In Davos, Switzerland, Ukrainian Foreign Minister Dmytro Kuleba said Ukraine was ready to agree on safe corridors in principle, but it was not sure if it could trust Russia to abide by any agreement.

He said that the issue was how to make sure that the moment we create this safe passage and the entry into the harbor is demined, how to make sure that at night or early in the morning Russia will not violate the agreement on the safe passage and its military vessels will not sneak into the harbor and attack Odesa. European countries have tried to slash the crisis by bringing grain out of the country by rail, but trains can carry only a small fraction of what Ukraine produces, and ships are needed to do the bulk of the exports.

Mikhail Mizintsev, head of Russia's National Defense Control Center, said that 70 foreign vessels from 16 countries are now in six ports on the Black Sea, including Odesa, Kherson and Mykolaiv. He didn't say how many people might be ready to carry food.

On the battlefield, the Ukrainian military General Staff said Thursday that Russian forces continued to press their offensive in several areas of the frontline Ukraine's eastern Donbas region.
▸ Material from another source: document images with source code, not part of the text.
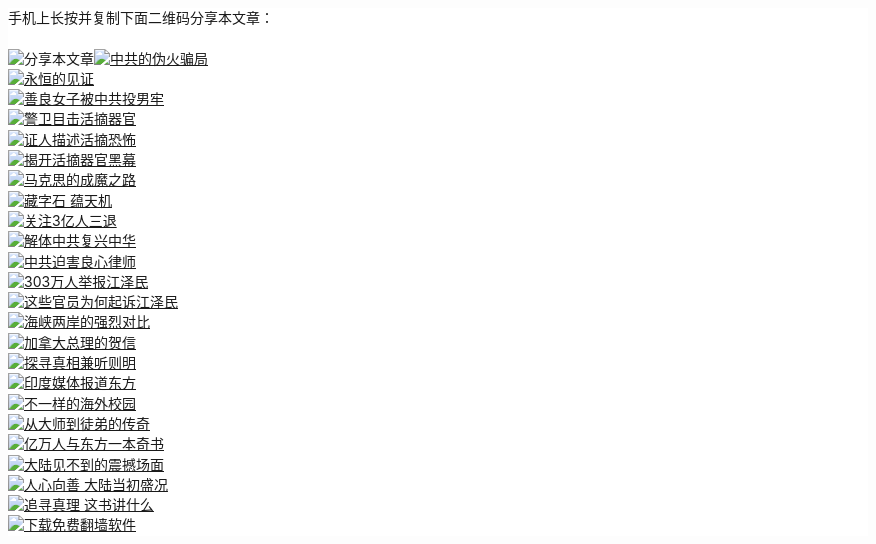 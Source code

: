 ####
手机上长按并复制下面二维码分享本文章：<br><br><img src="http://www.hehaibao.com/qr/index.php?m=1&e=L&p=10&t=&d=https://github.com/asdfghy6/djy/blob/master/gb/19/6/4/n11300961.md%231" title="分享本文章"></td><td VALIGN=TOP><a href="https://github.com/asdfghy6/djy/blob/master/gb/16/1/21/n4622075.md?dfh#1" target="_blank"><img src="https://raw.githubusercontent.com/asdfghy6/djy/master/gb/300/wei-f1.jpg" title="中共的伪火骗局"  alt="中共的伪火骗局"></a><br><a href="https://github.com/asdfghy6/yh/blob/master/README.md?dfh#1" target="_blank"><img src="https://raw.githubusercontent.com/asdfghy6/djy/master/gb/300/yong-h.jpg" title="永恒的见证"  alt="永恒的见证"></a><br><a href="https://github.com/asdfghy6/djy/blob/master/gb/13/9/29/n3974789.md?dfh#1" target="_blank"><img src="https://raw.githubusercontent.com/asdfghy6/djy/master/gb/300/shang-lnz.jpg" title="善良女子被中共投男牢"  alt="善良女子被中共投男牢"></a><br><a href="https://github.com/asdfghy6/djy/blob/master/gb/16/3/16/n4663449.md?dfh#1" target="_blank"><img src="https://raw.githubusercontent.com/asdfghy6/djy/master/gb/300/huo-z3.jpg" title="警卫目击活摘器官"  alt="警卫目击活摘器官"></a><br><a href="https://github.com/asdfghy6/djy/blob/master/gb/16/8/7/n8177641.md?dfh#1" target="_blank"><img src="https://raw.githubusercontent.com/asdfghy6/djy/master/gb/300/huo-z4.jpg" title="证人描述活摘恐怖"  alt="证人描述活摘恐怖"></a><br><a href="https://github.com/asdfghy6/djy/blob/master/gb/10/4/19/n2881569.md?dfh#1" target="_blank"><img src="https://raw.githubusercontent.com/asdfghy6/djy/master/gb/300/huo-z1.jpg" title="揭开活摘器官黑幕"  alt="揭开活摘器官黑幕"></a><br><a href="https://github.com/asdfghy6/djy/blob/master/gb/10/11/7/n3077476.md?dfh#1" target="_blank"><img src="https://raw.githubusercontent.com/asdfghy6/djy/master/gb/300/ma-ks.jpg" title="马克思的成魔之路"  alt="马克思的成魔之路"></a><br><a href="https://github.com/asdfghy6/djy/blob/master/gb/14/6/9/n4173977.md?dfh#1" target="_blank"><img src="https://raw.githubusercontent.com/asdfghy6/djy/master/gb/300/chang-zs.jpg" title="藏字石 蕴天机"  alt="藏字石 蕴天机"></a><br><a href="https://github.com/asdfghy6/djy/blob/master/gb/18/5/10/n10381511.md?dfh#1" target="_blank"><img src="https://raw.githubusercontent.com/asdfghy6/djy/master/gb/300/st1.jpg" title="关注3亿人三退"  alt="关注3亿人三退"></a><br><a href="https://github.com/asdfghy6/djy/blob/master/gb/18/3/21/n10237682.md?dfh#1" target="_blank"><img src="https://raw.githubusercontent.com/asdfghy6/djy/master/gb/300/jie-t.jpg" title="解体中共复兴中华"  alt="解体中共复兴中华"></a><br><a href="https://github.com/asdfghy6/djy/blob/master/gb/9/2/9/n2422991.md?dfh#1" target="_blank"><img src="https://raw.githubusercontent.com/asdfghy6/djy/master/gb/300/gao-zs.jpg" title="中共迫害良心律师"  alt="中共迫害良心律师"></a><br><a href="https://github.com/asdfghy6/djy/blob/master/gb/18/12/9/n10900044.md?dfh#1" target="_blank"><img src="https://raw.githubusercontent.com/asdfghy6/djy/master/gb/300/sj1.jpg" title="303万人举报江泽民"  alt="303万人举报江泽民"></a><br><a href="https://github.com/asdfghy6/djy/blob/master/gb/18/8/28/n10672014.md?dfh#1" target="_blank"><img src="https://raw.githubusercontent.com/asdfghy6/djy/master/gb/300/sj2.jpg" title="这些官员为何起诉江泽民"  alt="这些官员为何起诉江泽民"></a><br><a href="https://github.com/asdfghy6/djy/blob/master/gb/8/12/18/n2367165.md?dfh#1" target="_blank"><img src="https://raw.githubusercontent.com/asdfghy6/djy/master/gb/300/liangan.jpg" title="海峡两岸的强烈对比"  alt="海峡两岸的强烈对比"></a><br><a href="https://github.com/asdfghy6/djy/blob/master/gb/15/5/5/n4427238.md?dfh#1" target="_blank"><img src="https://raw.githubusercontent.com/asdfghy6/djy/master/gb/300/jia-ndzl.jpg" title="加拿大总理的贺信"  alt="加拿大总理的贺信"></a><br><a href="https://github.com/asdfghy6/djy/blob/master/gb/11/6/17/n3289382.md?dfh#1" target="_blank">
<img src="https://raw.githubusercontent.com/asdfghy6/djy/master/gb/300/xiao-wd.jpg" title="探寻真相兼听则明"  alt="探寻真相兼听则明"></a><br><a href="https://github.com/asdfghy6/djy/blob/master/gb/18/10/27/n10812623.md?dfh#1" target="_blank"><img src="https://raw.githubusercontent.com/asdfghy6/djy/master/gb/300/yindu.jpg" title="印度媒体报道东方"  alt="印度媒体报道东方"></a><br><a href="https://github.com/asdfghy6/djy/blob/master/gb/18/6/9/n10469652.md?dfh#1" target="_blank"><img src="https://raw.githubusercontent.com/asdfghy6/djy/master/gb/300/xie-j.jpg" title="不一样的海外校园"  alt="不一样的海外校园"></a><br><a href="https://github.com/asdfghy6/djy/blob/master/gb/7/4/5/n1669415.md?dfh#1" target="_blank"><img src="https://raw.githubusercontent.com/asdfghy6/djy/master/gb/300/li-up.jpg" title="从大师到徒弟的传奇"  alt="从大师到徒弟的传奇"></a><br><a href="https://github.com/asdfghy6/djy/blob/master/gb/17/5/26/n9191512.md?dfh#1" target="_blank"><img src="https://raw.githubusercontent.com/asdfghy6/djy/master/gb/300/zfl2.jpg" title="亿万人与东方一本奇书"  alt="亿万人与东方一本奇书"></a><br><a href="https://github.com/asdfghy6/djy/blob/master/gb/13/11/27/n4020290.md?dfh#1" target="_blank"><img src="https://raw.githubusercontent.com/asdfghy6/djy/master/gb/300/zhen-h.jpg" title="大陆见不到的震撼场面"  alt="大陆见不到的震撼场面"></a><br><a href="https://github.com/asdfghy6/djy/blob/master/gb/15/7/17/n4482910.md?dfh#1" target="_blank"><img src="https://raw.githubusercontent.com/asdfghy6/djy/master/gb/300/dalu-sk.jpg" title="人心向善 大陆当初盛况"  alt="人心向善 大陆当初盛况"></a><br><a href="https://github.com/asdfghy6/djy/blob/master/gb/9/10/15/n2689419.md?dfh#1" target="_blank"><img src="https://raw.githubusercontent.com/asdfghy6/djy/master/gb/300/zfl1.jpg" title="追寻真理 这书讲什么"  alt="追寻真理 这书讲什么"></a><br><a href="https://github.com/asdfghy6/fq/blob/master/README.md?dfh#1" target="_blank"><img src="https://raw.githubusercontent.com/asdfghy6/djy/master/gb/300/fq1.jpg" title="下载免费翻墙软件"  alt="下载免费翻墙软件"></a><br></td></tr></table>

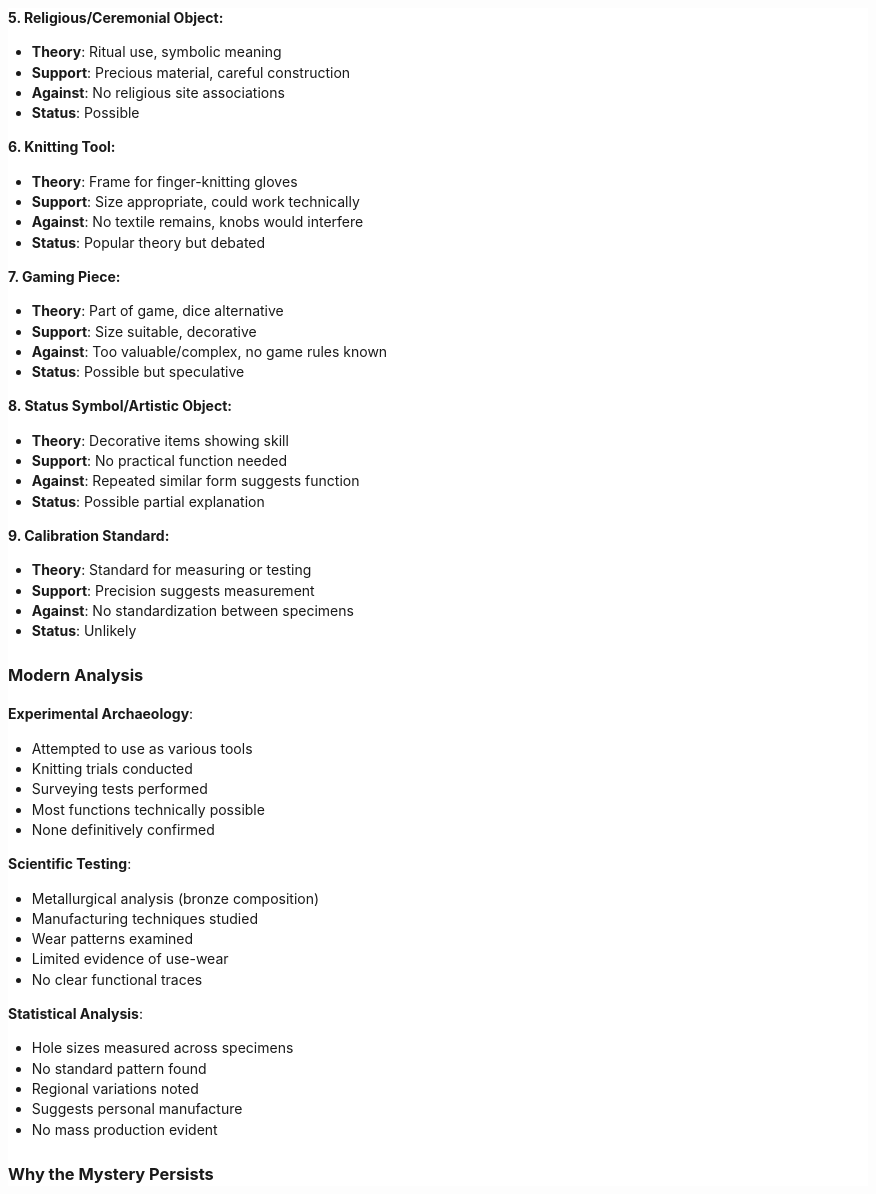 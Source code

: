 **5. Religious/Ceremonial Object:**
- **Theory**: Ritual use, symbolic meaning
- **Support**: Precious material, careful construction
- **Against**: No religious site associations
- **Status**: Possible

**6. Knitting Tool:**
- **Theory**: Frame for finger-knitting gloves
- **Support**: Size appropriate, could work technically
- **Against**: No textile remains, knobs would interfere
- **Status**: Popular theory but debated

**7. Gaming Piece:**
- **Theory**: Part of game, dice alternative
- **Support**: Size suitable, decorative
- **Against**: Too valuable/complex, no game rules known
- **Status**: Possible but speculative

**8. Status Symbol/Artistic Object:**
- **Theory**: Decorative items showing skill
- **Support**: No practical function needed
- **Against**: Repeated similar form suggests function
- **Status**: Possible partial explanation

**9. Calibration Standard:**
- **Theory**: Standard for measuring or testing
- **Support**: Precision suggests measurement
- **Against**: No standardization between specimens
- **Status**: Unlikely

### Modern Analysis

**Experimental Archaeology**:
- Attempted to use as various tools
- Knitting trials conducted
- Surveying tests performed
- Most functions technically possible
- None definitively confirmed

**Scientific Testing**:
- Metallurgical analysis (bronze composition)
- Manufacturing techniques studied
- Wear patterns examined
- Limited evidence of use-wear
- No clear functional traces

**Statistical Analysis**:
- Hole sizes measured across specimens
- No standard pattern found
- Regional variations noted
- Suggests personal manufacture
- No mass production evident

### Why the Mystery Persists
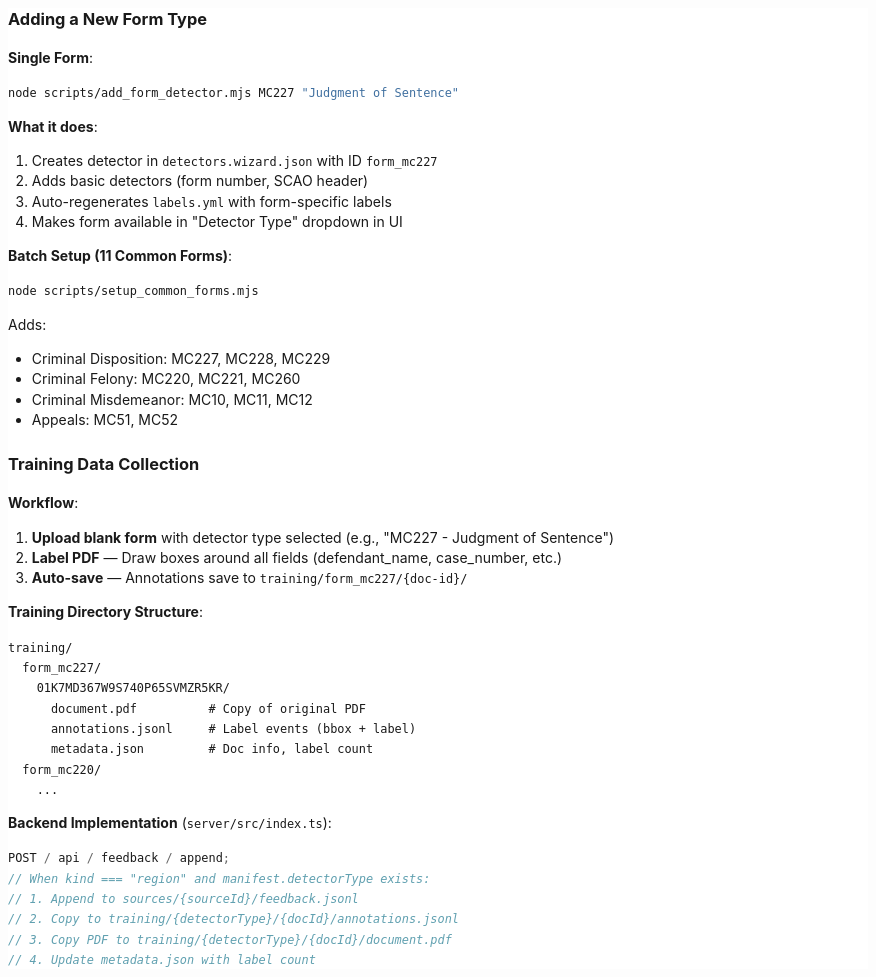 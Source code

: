 ### Adding a New Form Type

**Single Form**:

```bash
node scripts/add_form_detector.mjs MC227 "Judgment of Sentence"
```

**What it does**:

1. Creates detector in `detectors.wizard.json` with ID `form_mc227`
2. Adds basic detectors (form number, SCAO header)
3. Auto-regenerates `labels.yml` with form-specific labels
4. Makes form available in "Detector Type" dropdown in UI

**Batch Setup (11 Common Forms)**:

```bash
node scripts/setup_common_forms.mjs
```

Adds:

- Criminal Disposition: MC227, MC228, MC229
- Criminal Felony: MC220, MC221, MC260
- Criminal Misdemeanor: MC10, MC11, MC12
- Appeals: MC51, MC52

### Training Data Collection

**Workflow**:

1. **Upload blank form** with detector type selected (e.g., "MC227 - Judgment of Sentence")
2. **Label PDF** — Draw boxes around all fields (defendant_name, case_number, etc.)
3. **Auto-save** — Annotations save to `training/form_mc227/{doc-id}/`

**Training Directory Structure**:

```
training/
  form_mc227/
    01K7MD367W9S740P65SVMZR5KR/
      document.pdf          # Copy of original PDF
      annotations.jsonl     # Label events (bbox + label)
      metadata.json         # Doc info, label count
  form_mc220/
    ...
```

**Backend Implementation** (`server/src/index.ts`):

```typescript
POST / api / feedback / append;
// When kind === "region" and manifest.detectorType exists:
// 1. Append to sources/{sourceId}/feedback.jsonl
// 2. Copy to training/{detectorType}/{docId}/annotations.jsonl
// 3. Copy PDF to training/{detectorType}/{docId}/document.pdf
// 4. Update metadata.json with label count
```
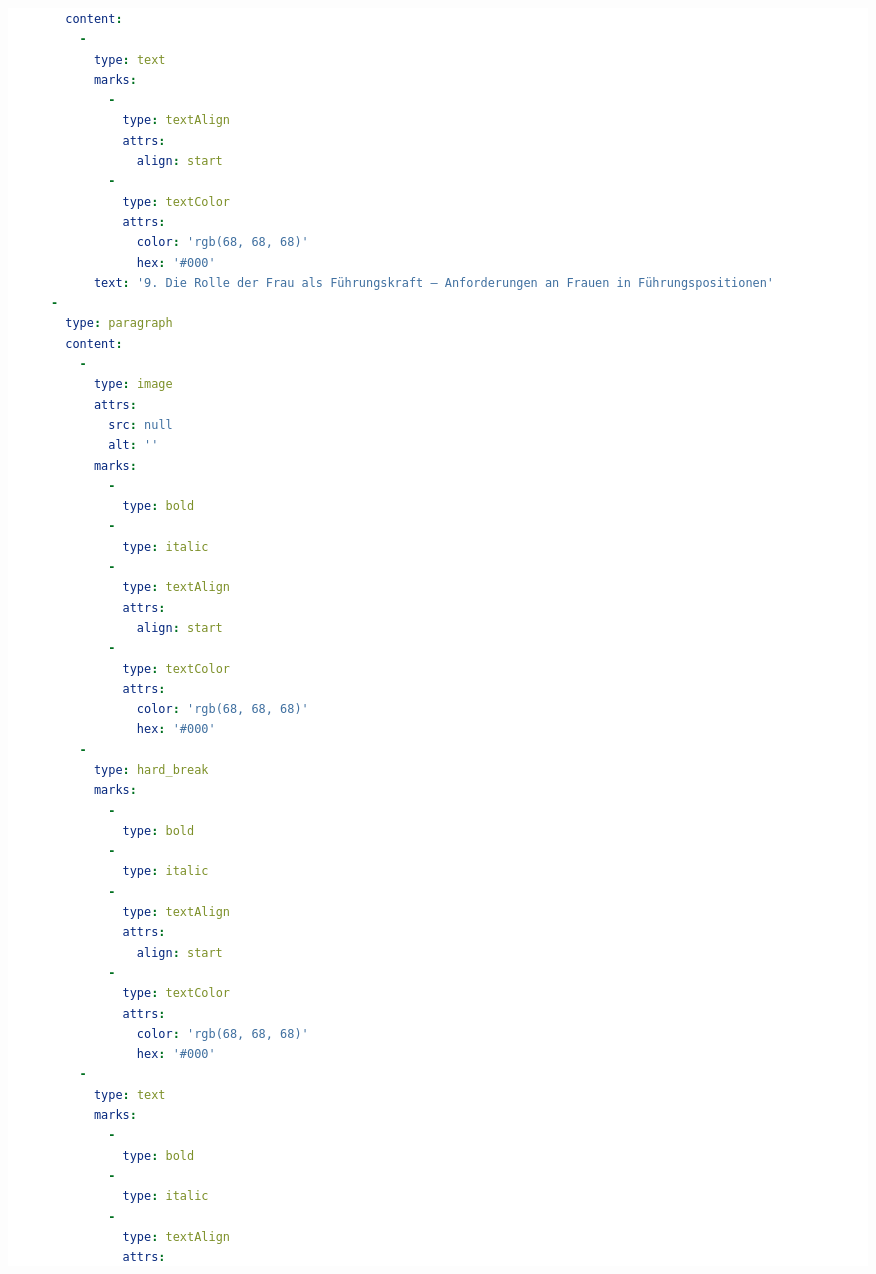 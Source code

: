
 ```yaml
        content:
          -
            type: text
            marks:
              -
                type: textAlign
                attrs:
                  align: start
              -
                type: textColor
                attrs:
                  color: 'rgb(68, 68, 68)'
                  hex: '#000'
            text: '9. Die Rolle der Frau als Führungskraft – Anforderungen an Frauen in Führungspositionen'
      -
        type: paragraph
        content:
          -
            type: image
            attrs:
              src: null
              alt: ''
            marks:
              -
                type: bold
              -
                type: italic
              -
                type: textAlign
                attrs:
                  align: start
              -
                type: textColor
                attrs:
                  color: 'rgb(68, 68, 68)'
                  hex: '#000'
          -
            type: hard_break
            marks:
              -
                type: bold
              -
                type: italic
              -
                type: textAlign
                attrs:
                  align: start
              -
                type: textColor
                attrs:
                  color: 'rgb(68, 68, 68)'
                  hex: '#000'
          -
            type: text
            marks:
              -
                type: bold
              -
                type: italic
              -
                type: textAlign
                attrs:
``` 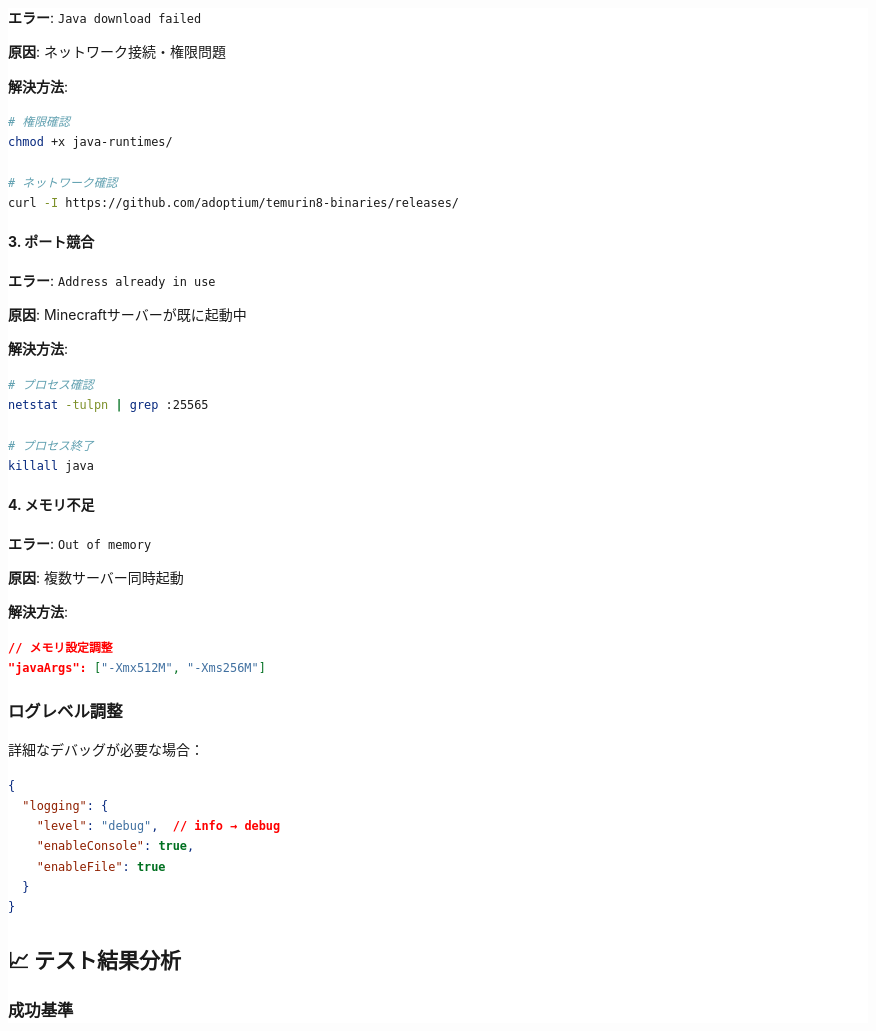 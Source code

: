 **エラー**: `Java download failed`

**原因**: ネットワーク接続・権限問題

**解決方法**:
```bash
# 権限確認
chmod +x java-runtimes/

# ネットワーク確認
curl -I https://github.com/adoptium/temurin8-binaries/releases/
```

#### 3. ポート競合

**エラー**: `Address already in use`

**原因**: Minecraftサーバーが既に起動中

**解決方法**:
```bash
# プロセス確認
netstat -tulpn | grep :25565

# プロセス終了
killall java
```

#### 4. メモリ不足

**エラー**: `Out of memory`

**原因**: 複数サーバー同時起動

**解決方法**:
```json
// メモリ設定調整
"javaArgs": ["-Xmx512M", "-Xms256M"]
```

### ログレベル調整

詳細なデバッグが必要な場合：

```json
{
  "logging": {
    "level": "debug",  // info → debug
    "enableConsole": true,
    "enableFile": true
  }
}
```

## 📈 テスト結果分析

### 成功基準
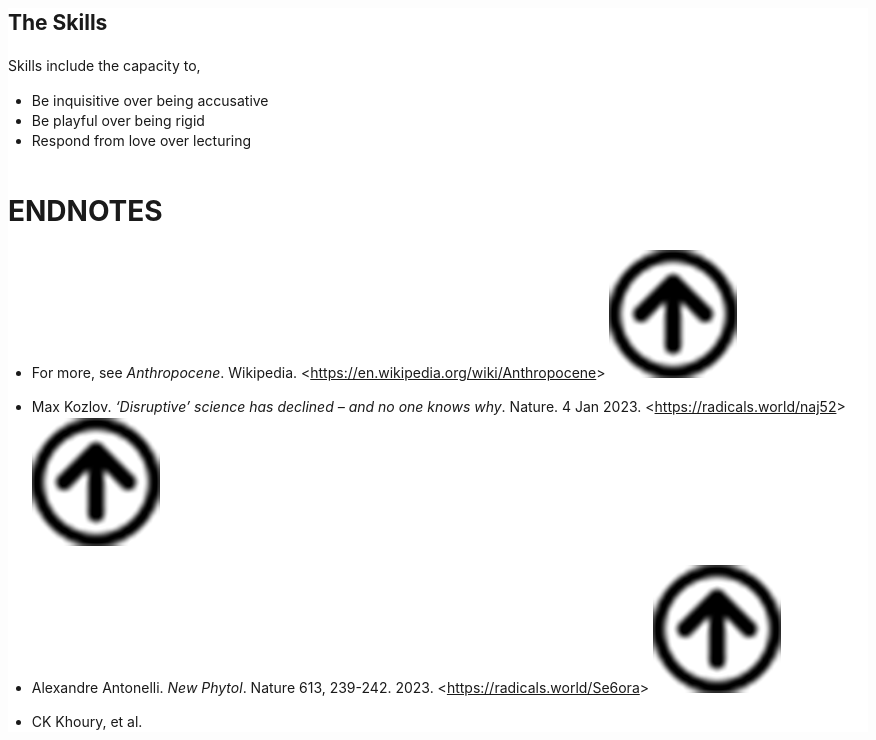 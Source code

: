  <h2>The Skills</h2>
  <p>Skills include the capacity to,</p>
  <ul>
   <li>Be inquisitive over being accusative</li>
   <li>Be playful over being rigid</li>
   <li>Respond from love over lecturing</li>
  </ul>

<h1 class="_section">ENDNOTES</h1>
 <ul>
  <li id="en01">
   <p class="_list-item">
    For more,
    see <em>Anthropocene</em>.
    Wikipedia.
    &lt;<a href="https://en.wikipedia.org/wiki/Anthropocene" target="_blank">https://en.wikipedia.org/wiki/Anthropocene</a>&gt;
    <a class="_uparrow" href="#bm01"><img src="/assets/img/arrow-up-icon.png"></a>
   </p>
  </li>
  <li id="en02">
   <p class="_list-item">
    Max Kozlov.
    <em>&lsquo;Disruptive&rsquo; science has declined &ndash; and no one knows why</em>.
    Nature.
    4 Jan 2023.
    &lt;<a href="https://radicals.world/naj52" target="_blank">https://radicals.world/naj52</a>&gt;
    <a class="_uparrow" href="#bm02"><img src="/assets/img/arrow-up-icon.png"></a>
   </p>
  </li>
  <li id="en03">
   <p class="_list-item">
    Alexandre Antonelli.
    <em>New Phytol</em>.
    Nature 613, 239-242.
    2023.
    &lt;<a href="https://radicals.world/Se6ora" target="_blank">https://radicals.world/Se6ora</a>&gt;
    <a class="_uparrow" href="#bm03"><img src="/assets/img/arrow-up-icon.png"></a>
   </p>
  </li>
  <li id="en04">
   <p class="_list-item">
    CK Khoury, et al.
The industrial heartland of coal mines and factories is now the focus of fighting after Russia suffered a series of setbacks and war forced to pursue more limited goals.

Military officials said Russian forces continued their efforts to gain a foothold in the area of Sievierodonetsk, which is the only part of the Luhansk region of the Donbas in Ukrainian government control.

They said Russia also launched missile and airstrikes at infrastructure facilities across the country.